Everyone wants to know the secret to marriage. But here’s the real secret: Christ and the church. That’s what Paul wrote in Ephesians when he said, “This is a great mystery…” Essentially, here’s the secret: it’s Christ and His bride.
So the secret to marriage is that in the beginning of time, the first thing that happened after creation was a wedding. The last thing that happens in the book of Revelation is a wedding. Every marriage that has happened and will happen between Adam and Eve and the end of time is another reminder of Christ and His bride. That’s why He instituted marriage—this was His forever-illustrated sermon of what’s going to happen at the end of time: Christ is coming back for His bride.

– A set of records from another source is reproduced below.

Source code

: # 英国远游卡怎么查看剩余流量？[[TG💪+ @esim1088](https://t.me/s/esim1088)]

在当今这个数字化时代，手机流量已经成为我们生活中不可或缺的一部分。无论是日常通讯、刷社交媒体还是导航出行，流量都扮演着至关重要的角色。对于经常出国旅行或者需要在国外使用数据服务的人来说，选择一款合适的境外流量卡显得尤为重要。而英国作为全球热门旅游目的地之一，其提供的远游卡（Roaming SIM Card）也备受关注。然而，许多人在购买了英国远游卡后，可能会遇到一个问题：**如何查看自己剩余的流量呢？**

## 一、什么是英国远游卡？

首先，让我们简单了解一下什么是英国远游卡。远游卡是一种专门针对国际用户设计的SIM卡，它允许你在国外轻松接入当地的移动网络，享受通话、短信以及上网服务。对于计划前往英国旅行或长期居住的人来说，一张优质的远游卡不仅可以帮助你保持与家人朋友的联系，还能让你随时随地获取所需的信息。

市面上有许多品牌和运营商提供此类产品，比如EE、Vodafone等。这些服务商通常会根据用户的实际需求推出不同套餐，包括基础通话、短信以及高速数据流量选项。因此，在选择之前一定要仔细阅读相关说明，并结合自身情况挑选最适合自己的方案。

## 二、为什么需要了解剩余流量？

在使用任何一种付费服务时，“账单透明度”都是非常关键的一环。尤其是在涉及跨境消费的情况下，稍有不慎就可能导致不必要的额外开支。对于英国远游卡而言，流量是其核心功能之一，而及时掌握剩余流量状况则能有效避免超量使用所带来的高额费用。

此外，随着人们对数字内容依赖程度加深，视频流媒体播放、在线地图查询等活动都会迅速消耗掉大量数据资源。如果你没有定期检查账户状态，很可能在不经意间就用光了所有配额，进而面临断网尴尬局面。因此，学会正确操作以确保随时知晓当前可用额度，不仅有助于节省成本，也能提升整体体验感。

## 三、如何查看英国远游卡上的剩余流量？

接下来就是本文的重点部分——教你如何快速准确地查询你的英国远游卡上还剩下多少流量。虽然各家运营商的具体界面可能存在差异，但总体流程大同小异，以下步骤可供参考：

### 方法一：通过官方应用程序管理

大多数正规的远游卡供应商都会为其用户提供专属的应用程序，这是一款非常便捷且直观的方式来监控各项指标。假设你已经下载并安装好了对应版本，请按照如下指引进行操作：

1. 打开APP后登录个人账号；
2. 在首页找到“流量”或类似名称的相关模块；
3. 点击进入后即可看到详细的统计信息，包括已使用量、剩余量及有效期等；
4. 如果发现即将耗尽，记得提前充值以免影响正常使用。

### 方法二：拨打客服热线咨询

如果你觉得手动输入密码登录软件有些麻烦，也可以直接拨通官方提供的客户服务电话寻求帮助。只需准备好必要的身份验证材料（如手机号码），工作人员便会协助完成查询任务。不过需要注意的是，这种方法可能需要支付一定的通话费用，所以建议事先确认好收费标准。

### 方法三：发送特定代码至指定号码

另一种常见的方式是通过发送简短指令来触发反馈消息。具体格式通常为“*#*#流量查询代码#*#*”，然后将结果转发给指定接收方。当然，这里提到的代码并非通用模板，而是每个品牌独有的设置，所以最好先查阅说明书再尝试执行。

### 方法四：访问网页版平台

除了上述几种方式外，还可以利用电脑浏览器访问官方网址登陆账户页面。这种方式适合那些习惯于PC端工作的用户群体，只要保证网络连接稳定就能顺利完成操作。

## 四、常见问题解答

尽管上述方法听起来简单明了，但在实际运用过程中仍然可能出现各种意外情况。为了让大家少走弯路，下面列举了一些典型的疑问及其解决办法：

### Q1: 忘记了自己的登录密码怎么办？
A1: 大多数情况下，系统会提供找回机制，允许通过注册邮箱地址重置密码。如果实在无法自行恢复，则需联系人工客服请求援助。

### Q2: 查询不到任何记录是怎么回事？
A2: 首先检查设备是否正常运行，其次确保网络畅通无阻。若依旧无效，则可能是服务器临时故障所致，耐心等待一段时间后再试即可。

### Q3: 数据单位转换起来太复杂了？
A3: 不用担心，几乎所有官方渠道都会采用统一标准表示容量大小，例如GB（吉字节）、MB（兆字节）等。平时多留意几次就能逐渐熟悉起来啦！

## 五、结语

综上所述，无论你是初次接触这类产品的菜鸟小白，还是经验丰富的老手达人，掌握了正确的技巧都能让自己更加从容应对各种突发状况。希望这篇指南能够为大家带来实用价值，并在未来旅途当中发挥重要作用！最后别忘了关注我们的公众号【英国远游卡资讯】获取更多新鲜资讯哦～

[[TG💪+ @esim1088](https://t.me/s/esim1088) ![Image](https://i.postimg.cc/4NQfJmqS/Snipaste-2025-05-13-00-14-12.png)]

In the book of John, when Jesus says, “In my father’s house there are many rooms,” this wasn’t about end-time prophecy as much as it was about marriage. Here’s why: Historically, the eldest son in a Jewish family, when he found his wife, would add an addition (a room) to his father’s home. He added a room to his father’s home because the eldest son doesn’t move out and go live somewhere else after he gets married. In Jewish culture, the eldest son is going to inherit from his father—everything is going to him. So when a son finds his wife, he goes and builds a room onto his father’s house. Then he goes and gets his wife from her father, brings her to his father’s house, and they go into the room that he prepared.
Think about it again now. “In my father’s house are many rooms […] I go to prepare a place for you” (John 14:2–3). He’s talking about the bride—this is marriage language!
The secret to marriage isn’t really all the things we do to stay with each other at the micro level. The 100,000-foot macro view is that it’s about Christ and His church.
Now you understand why Satan hates marriage so much. Of course, he would try to come destroy God’s image of marriage. Because in destroying that image—in destroying another marriage—he destroys another illustrated sermon.
So, Adam and Eve were illustrating and explaining Jesus. Abraham and Sarah. Isaac and Rebecca. Jacob and Leah. Marriage has been explaining Jesus all throughout human history. The three main things that show up in marriage are the three main things Jesus shows in His earthly ministry—unity, sacrifice, and love.
Marriage Shows Unity.
This is something Jesus said, “I wish they were one as we are one” (John 17:11 & 22). “Abide in me, and I in you” (John 15:4–7). Everything in Jesus’s earthly ministry and everything about His sacrifice on the cross has been about unity.
Marriage Shows Sacrifice.
When you get married, you go to an altar for the ceremony, right? But what happens at an altar? A sacrifice is made. Marriage is about the death of the person you showed up as. Most couples fight like hell to not die in their first two to four years of marriage. But in a sacrifice, you bring something living to the altar to kill. In a marriage, you’re bringing a living sacrifice to the altar to die, saying, “The person I showed up as is going to die in this union, and the person you showed up as is going to die in this union.”
This is why these vows are so sober. For better or for worse is probably going to happen when you’re dying. For richer or for poorer? Dying. In sickness and in health? Dying.
Marriage Shows Love.
You know the phrase, “Take a picture; it’ll last longer”? That sentiment is why God gave us marriage. It’s a picture, over and over again, of what’s going to happen when time folds up—there’s going to be a wedding of Christ and His bride. Until then, all of humanity as it relates to marriage is meant to be the photo album God uses to show the world how much He loves them.
So here’s the question I’ll leave you with: If your marriage to your spouse was the last picture God had on earth, what would people see? Would they be able to look at your marriage and go, “That’s how Christ loves His bride. That’s how the bride loves Christ. I can see the picture of God in their union.”